House Considers Tax Adjustment for Properties Destroyed by Natural Disaster

This morning the House Tax Policy Committee reported Senate Bill 396, a bill that would amend the General Property Tax Act to provide that, after December 31, 2011, if a property is destroyed due to an accident or natural disaster, the taxable value of the replacement property would be the same as the year of the incident and not subject the Proposal A annual adjustment of the lesser of the rate of inflation of 5 percent.

This would apply to reconstruction properties if the rebuild is done with substantially the same materials as the original, the square footage is not more than 5 percent larger than the original property and it is completed no later than the December 31 in the year that is 3 years after the incident.

The League is opposed to this legislation that now heads to the full chamber for review.

Samantha Harkins is the Director of State Affairs for the Michigan Municipal League.  She can be reached at 517-908-0306 or email at sharkins@mml.org

Federal Budget Provides Some Relief for Local Government Programs

The programs impacting local units of government in the federal budget were all preserved, or saw small increases in the budget Congress recently approved.

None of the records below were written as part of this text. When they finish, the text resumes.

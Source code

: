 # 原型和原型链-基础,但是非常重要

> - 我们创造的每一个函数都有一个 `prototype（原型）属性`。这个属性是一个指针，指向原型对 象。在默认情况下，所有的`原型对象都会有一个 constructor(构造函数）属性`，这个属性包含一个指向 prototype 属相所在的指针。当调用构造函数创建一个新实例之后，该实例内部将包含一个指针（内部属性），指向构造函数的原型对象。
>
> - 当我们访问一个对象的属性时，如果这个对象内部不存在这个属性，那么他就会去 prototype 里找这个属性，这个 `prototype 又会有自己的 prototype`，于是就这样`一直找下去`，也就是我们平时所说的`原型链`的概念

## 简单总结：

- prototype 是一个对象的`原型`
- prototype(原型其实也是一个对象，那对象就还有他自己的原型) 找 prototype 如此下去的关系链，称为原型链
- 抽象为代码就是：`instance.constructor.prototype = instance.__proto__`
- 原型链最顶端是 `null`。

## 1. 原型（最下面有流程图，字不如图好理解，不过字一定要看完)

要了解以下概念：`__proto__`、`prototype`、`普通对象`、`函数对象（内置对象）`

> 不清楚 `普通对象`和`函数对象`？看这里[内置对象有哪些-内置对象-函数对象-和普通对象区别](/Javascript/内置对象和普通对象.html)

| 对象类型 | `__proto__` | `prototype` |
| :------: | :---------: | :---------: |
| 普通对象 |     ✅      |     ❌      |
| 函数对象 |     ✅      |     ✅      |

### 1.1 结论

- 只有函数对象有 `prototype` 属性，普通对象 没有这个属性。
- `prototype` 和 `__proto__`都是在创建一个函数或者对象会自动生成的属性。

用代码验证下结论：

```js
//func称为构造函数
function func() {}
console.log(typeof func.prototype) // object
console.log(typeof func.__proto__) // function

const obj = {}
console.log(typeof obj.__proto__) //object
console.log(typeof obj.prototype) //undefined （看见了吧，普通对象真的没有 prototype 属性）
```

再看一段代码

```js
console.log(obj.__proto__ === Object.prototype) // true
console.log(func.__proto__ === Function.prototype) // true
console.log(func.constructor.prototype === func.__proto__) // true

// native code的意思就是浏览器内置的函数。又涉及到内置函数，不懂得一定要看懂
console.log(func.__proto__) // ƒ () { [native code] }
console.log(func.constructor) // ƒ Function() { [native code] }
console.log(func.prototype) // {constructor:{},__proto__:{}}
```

The budget overall increases discretionary spending to state and local governments by 4.5%, $24 billion, to a total of $492 billion. Some key local programs that saw flat funding or slight increases include TIGER grants and public transit “new starts” program, CDBG, Clean Water and Drinking Water State Revolving Loan Fund programs, and the COPS program.The budget funds the federal government through September 30, 2014. The President is expected to present his FY 2014-15 budget to Congress some time in March.

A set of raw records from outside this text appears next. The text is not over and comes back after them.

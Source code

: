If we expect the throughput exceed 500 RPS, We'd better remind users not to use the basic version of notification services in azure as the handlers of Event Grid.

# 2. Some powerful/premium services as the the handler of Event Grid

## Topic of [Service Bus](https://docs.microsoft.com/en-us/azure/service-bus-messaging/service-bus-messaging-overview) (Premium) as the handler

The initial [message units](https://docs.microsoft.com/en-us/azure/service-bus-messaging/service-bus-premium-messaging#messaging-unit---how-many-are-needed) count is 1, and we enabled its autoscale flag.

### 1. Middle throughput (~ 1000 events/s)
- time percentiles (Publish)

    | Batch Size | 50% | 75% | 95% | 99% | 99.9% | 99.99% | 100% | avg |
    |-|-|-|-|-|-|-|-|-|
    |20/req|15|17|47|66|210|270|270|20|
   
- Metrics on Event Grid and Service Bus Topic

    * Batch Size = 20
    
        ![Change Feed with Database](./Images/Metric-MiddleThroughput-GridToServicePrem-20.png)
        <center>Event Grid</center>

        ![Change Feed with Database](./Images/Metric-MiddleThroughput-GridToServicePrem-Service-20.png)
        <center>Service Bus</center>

Summer Minnick is Director of Policy Initiatives and Federal Affairs. She can be reached at 517-908-0301 or sminnick@mml.org

Rep. Earl Poleski (R-Jackson) Presents to League Board of Trustees

State Rep. Earl Poleski meets with the Michigan Municipal League Board of Trustees Friday, Jan. 24, 2014.

This morning Rep. Earl Poleski (R-Jackson), Chair of the House General Government Appropriations Subcommittee, addressed the League board to talk about the upcoming budget.  The general government budget is the budget that contains revenue sharing and the Economic Vitality Incentive Program (EVIP).

Board members were direct with Rep. Poleski in discussing their frustration with funding cuts to revenue sharing and challenges with the EVIP program.

Utica Mayor and League President Jacqueline Noonan was concerned over Poleski’s comments about how new EVIP standards will look at legacy costs. Noonan explained many communities, hers included, have been doing all they can to address legacy costs and to now possibly get a requirement to do so is bothersome.

“At the very basic level I have some resentment that the Legislature seems to think that those of us in local government don’t know what we’re doing and that we haven’t already done all of these things,” Noonan told Poleski. “In fact, we are trying very hard – well intentioned, intelligently planning – to fund those legacy costs.”

Linden Mayor and Former League President David Lossing found it interesting that Governor Snyder in his recent State of the State address asked the federal government to distance itself from state government budget issues and yet the state of Michigan wants to be closely involved in local budget issues. He encouraged Poleski to form a work group to study and potentially reform three key areas of municipal financing – the personal property tax, Proposal A and the Headlee Amendment.

“As I listened to the governor’s State of the State address last week I find it really ironic that as he was calling for an amendment to the U.S. Constitution to get the Congress to consider to get the federal government out of state budget issue areas the state still intervenes on our local budget issue areas through EVIP,” Lossing said.

Grand Rapids Commissioner Rosalynn Bliss, MML board member, said the importance of placemaking and creating vibrant communities as a way to spur economic development throughout the state is seemingly not understood among lawmakers.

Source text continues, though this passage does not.